Yes, this is the case, I used the default settings of IPSec, I thought this will work. Is it better to use allways Exchange-mode=ike2?
Well, for site to site configurations most likely yes as IKEv2 should be a better choice than IKE(v1); however, at least older client implementations on Windows do not attempt to establish IKEv2 sessions for L2TP transport, and you if you want to use IKEv2, you have to configure the IPsec layer manually which needs more understanding than when you let RouterOS do the job for you.
So I've mentioned IKEv2 only as one of possible explanations why you've encountered a service breakdown without a configuration change, as that very bug was relevant to IKEv2 alone.

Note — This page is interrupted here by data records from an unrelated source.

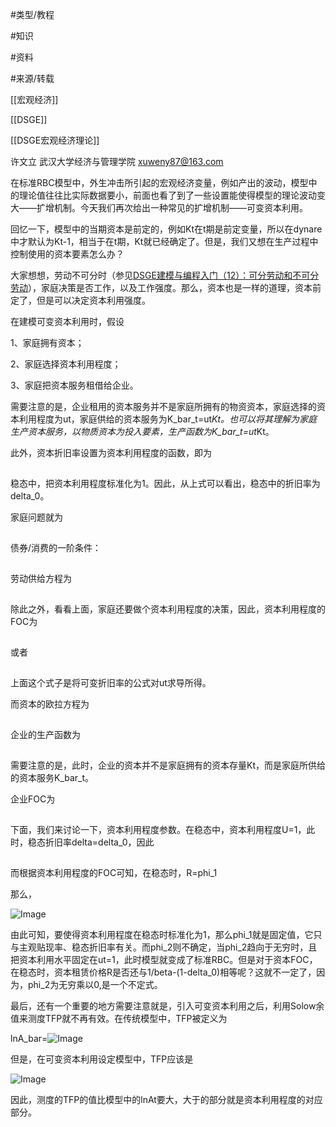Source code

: #类型/教程

#知识 

#资料 

#来源/转载



[[宏观经济]]

[[DSGE]]

[[DSGE宏观经济理论]]





许文立  武汉大学经济与管理学院  xuweny87@163.com



在标准RBC模型中，外生冲击所引起的宏观经济变量，例如产出的波动，模型中的理论值往往比实际数据要小，前面也看了到了一些设置能使得模型的理论波动变大——扩增机制。今天我们再次给出一种常见的扩增机制——可变资本利用。

回忆一下，模型中的当期资本是前定的，例如Kt在t期是前定变量，所以在dynare中才默认为Kt-1，相当于在t期，Kt就已经确定了。但是，我们又想在生产过程中控制使用的资本要素怎么办？

大家想想，劳动不可分时（参见[DSGE建模与编程入门（12）：可分劳动和不可分劳动](http://mp.weixin.qq.com/s?__biz=MzAwODY5MDA3NA==&mid=2455726447&idx=1&sn=6c04f76b5ed6748130d429a0b9970c6a&chksm=8cc0c99abbb7408cda666695bb97d813afa7b93095d2db807de1627b01a8be68d30d44adfb32&scene=21#wechat_redirect)），家庭决策是否工作，以及工作强度。那么，资本也是一样的道理，资本前定了，但是可以决定资本利用强度。

在建模可变资本利用时，假设

1、家庭拥有资本；

2、家庭选择资本利用程度；

3、家庭把资本服务租借给企业。

需要注意的是，企业租用的资本服务并不是家庭所拥有的物资资本，家庭选择的资本利用程度为ut，家庭供给的资本服务为K_bar_t=ut*Kt。也可以将其理解为家庭生产资本服务，以物质资本为投入要素，生产函数为K_bar_t=ut*Kt。

此外，资本折旧率设置为资本利用程度的函数，即为

![Image](data:image/gif;base64,iVBORw0KGgoAAAANSUhEUgAAAAEAAAABCAYAAAAfFcSJAAAADUlEQVQImWNgYGBgAAAABQABh6FO1AAAAABJRU5ErkJggg==)

稳态中，把资本利用程度标准化为1。因此，从上式可以看出，稳态中的折旧率为delta_0。

家庭问题就为

![Image](data:image/gif;base64,iVBORw0KGgoAAAANSUhEUgAAAAEAAAABCAYAAAAfFcSJAAAADUlEQVQImWNgYGBgAAAABQABh6FO1AAAAABJRU5ErkJggg==)

债券/消费的一阶条件：

![Image](data:image/gif;base64,iVBORw0KGgoAAAANSUhEUgAAAAEAAAABCAYAAAAfFcSJAAAADUlEQVQImWNgYGBgAAAABQABh6FO1AAAAABJRU5ErkJggg==)

劳动供给方程为

![Image](data:image/gif;base64,iVBORw0KGgoAAAANSUhEUgAAAAEAAAABCAYAAAAfFcSJAAAADUlEQVQImWNgYGBgAAAABQABh6FO1AAAAABJRU5ErkJggg==)

除此之外，看看上面，家庭还要做个资本利用程度的决策，因此，资本利用程度的FOC为

![Image](data:image/gif;base64,iVBORw0KGgoAAAANSUhEUgAAAAEAAAABCAYAAAAfFcSJAAAADUlEQVQImWNgYGBgAAAABQABh6FO1AAAAABJRU5ErkJggg==)

或者

![Image](data:image/gif;base64,iVBORw0KGgoAAAANSUhEUgAAAAEAAAABCAYAAAAfFcSJAAAADUlEQVQImWNgYGBgAAAABQABh6FO1AAAAABJRU5ErkJggg==)

上面这个式子是将可变折旧率的公式对ut求导所得。

而资本的欧拉方程为

![Image](data:image/gif;base64,iVBORw0KGgoAAAANSUhEUgAAAAEAAAABCAYAAAAfFcSJAAAADUlEQVQImWNgYGBgAAAABQABh6FO1AAAAABJRU5ErkJggg==)

企业的生产函数为

![Image](data:image/gif;base64,iVBORw0KGgoAAAANSUhEUgAAAAEAAAABCAYAAAAfFcSJAAAADUlEQVQImWNgYGBgAAAABQABh6FO1AAAAABJRU5ErkJggg==)

需要注意的是，此时，企业的资本并不是家庭拥有的资本存量Kt，而是家庭所供给的资本服务K_bar_t。

企业FOC为

![Image](data:image/gif;base64,iVBORw0KGgoAAAANSUhEUgAAAAEAAAABCAYAAAAfFcSJAAAADUlEQVQImWNgYGBgAAAABQABh6FO1AAAAABJRU5ErkJggg==)

下面，我们来讨论一下，资本利用程度参数。在稳态中，资本利用程度U=1，此时，稳态折旧率delta=delta_0，因此

![Image](data:image/gif;base64,iVBORw0KGgoAAAANSUhEUgAAAAEAAAABCAYAAAAfFcSJAAAADUlEQVQImWNgYGBgAAAABQABh6FO1AAAAABJRU5ErkJggg==)

而根据资本利用程度的FOC可知，在稳态时，R=phi_1

那么，

![Image](http://mmbiz.qpic.cn/mmbiz_png/QA2ILNosZr4EqxiaiaZfNZOtjAaEGDRxt8572qDphjic4lian9JFTaNETEaHkVszgWajC3icbW15KOzEy1EjKb5G01A/640?wx_fmt=png&tp=webp&wxfrom=5&wx_lazy=1&wx_co=1)

由此可知，要使得资本利用程度在稳态时标准化为1，那么phi_1就是固定值，它只与主观贴现率、稳态折旧率有关。而phi_2则不确定，当phi_2趋向于无穷时，且把资本利用水平固定在ut=1，此时模型就变成了标准RBC。但是对于资本FOC，在稳态时，资本租赁价格R是否还与1/beta-(1-delta_0)相等呢？这就不一定了，因为，phi_2为无穷乘以0,是一个不定式。



最后，还有一个重要的地方需要注意就是，引入可变资本利用之后，利用Solow余值来测度TFP就不再有效。在传统模型中，TFP被定义为

lnA_bar=![Image](640-20210302121146885)

但是，在可变资本利用设定模型中，TFP应该是

![Image](640-20210302121146888)

因此，测度的TFP的值比模型中的lnAt要大，大于的部分就是资本利用程度的对应部分。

Sorry, I see again and found 1 policy for each connected device
Look yet another time - at the central site, there are two dynamically created policies, one per each client (user), exactly as it should be. As the two differ from each other in
sa-dst-address, there is no conflict and your issue doesn't come from such conflict.
Site3 has problem with the ISP device, it cant be set to bridge mode, I am still talking with the ISP trying to get the public IP on the router, anyway, so far, the VPN is still working in both client sites
The fact that an L2TP/IPsec client is behind a NAT only causes trouble if two clients of the same server would be behind the same NAT IP. So it doesn't break anything in your case.
All in all, I cannot see anything in the configuration what would explain why after a recovery from a disruption on the internet path between the client and the server the connections should not re-establish. It may take some time before the peers notice that they cannot see each other after the disruption (the dynamically created IPsec peer has
dpd-interval=2m and
dpd-maximum-failures=5, so it takes up to 12 minutes before the connection is considered dead at IPsec level, I don't know how many unresponded L2TP keepalive messages are tolerated but these are sent every minute at two different levels).
For the GRE you used before, by default the keepalive messages are sent every 10 seconds and 10 must fail for the tunnel to be considered down.
Unlike Windows and Android, RouterOS doesn't need to be kicked to attempt re-connection if an IPsec or L2TP or GRE connection breaks down - during and after a network failure, it keeps on trying to re-establish the tunnel until you disable/unconfigure the client.
Are you able to replicate the issue somehow? I.e. is there a known sequence of steps you have to take to make it happen again? If so, do the following on both machines:
/system logging add topics=ipsec,!packet
/system logging add topics=l2tp
/global printjob [execute {log print follow-only file=log-from-site-X where topics~"l2tp|ipsec"}]
Then, replicate the issue and let the fate do its job for 35 minutes. If the tunnel does not re-establish even after that time, do what you have to do so that you could access both devices (preferably, nothing) and then issue
/system script job remove $printjob. Then, do whatever is necessary to re-establish the tunnel and download the two log files from the devices, and see what the logs tell you about what has happened. If they tell you nothing, obfuscate the public IPs and possibly the l2tp usernames and publish the logs.